True, synonyms can be grouped in cliques based on the strength of their
"resemblence" given a specific context.
But what I'm indexing is the text content of TV programs produced by a
public television, so the context is very large and non-specific. What I
want is to find "automobile" for "car", "motorcycle" for "bike", "pub"
for "restaurant", "woman" for "lady", and the likes.
There actually are free on-line resources for most European languages
(of course, English included), check these out:
http://dico.isc.cnrs.fr/dico_html/en/index.html
http://www.crisco.unicaen.fr/alexandria2.html
Would you mind commenting on the following plan for a special synonym
analyzer.
1/ We would start with an empty synonyms file.
2/ For each indexing request, the analyser looks up the file for
synonyms. If it finds synonyms, it proceeds normally.
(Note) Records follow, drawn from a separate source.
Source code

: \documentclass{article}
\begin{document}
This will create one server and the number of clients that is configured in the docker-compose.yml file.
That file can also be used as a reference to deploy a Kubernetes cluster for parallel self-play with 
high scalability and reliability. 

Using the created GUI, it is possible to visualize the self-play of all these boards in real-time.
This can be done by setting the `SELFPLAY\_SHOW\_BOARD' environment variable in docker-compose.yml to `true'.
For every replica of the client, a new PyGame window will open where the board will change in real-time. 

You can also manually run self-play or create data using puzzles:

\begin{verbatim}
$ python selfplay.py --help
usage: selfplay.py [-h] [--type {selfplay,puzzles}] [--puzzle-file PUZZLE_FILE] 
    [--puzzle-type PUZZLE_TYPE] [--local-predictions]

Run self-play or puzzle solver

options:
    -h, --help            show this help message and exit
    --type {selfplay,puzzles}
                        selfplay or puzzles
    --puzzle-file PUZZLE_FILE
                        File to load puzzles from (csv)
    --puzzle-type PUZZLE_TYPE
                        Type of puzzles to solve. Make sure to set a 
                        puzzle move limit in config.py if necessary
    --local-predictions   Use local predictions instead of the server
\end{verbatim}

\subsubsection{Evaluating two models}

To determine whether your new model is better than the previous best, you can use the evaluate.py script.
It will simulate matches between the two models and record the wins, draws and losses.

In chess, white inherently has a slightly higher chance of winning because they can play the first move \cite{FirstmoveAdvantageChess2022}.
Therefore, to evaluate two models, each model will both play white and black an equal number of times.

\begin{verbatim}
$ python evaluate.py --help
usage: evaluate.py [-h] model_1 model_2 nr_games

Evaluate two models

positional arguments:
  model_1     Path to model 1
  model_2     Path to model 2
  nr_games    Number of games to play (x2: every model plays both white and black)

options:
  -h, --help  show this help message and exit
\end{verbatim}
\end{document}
3/ Otherwise, it checks an online resource for synonyms, updates the
synonyms file, and proceeds.
If you think this is workable, there are two problems left: which terms
to look up for online synonyms, and how to select the "synonymity" clique.
For the first issue, I would definitely only search for synonyms of
nouns, verbs and adjectives, so some stemming is required initially.
For the second issue, I'd have a cut-off value for the strength of
"resemblence", if this information is available, or / and use the
frequency of the synonyms in the SOLR index as a measure.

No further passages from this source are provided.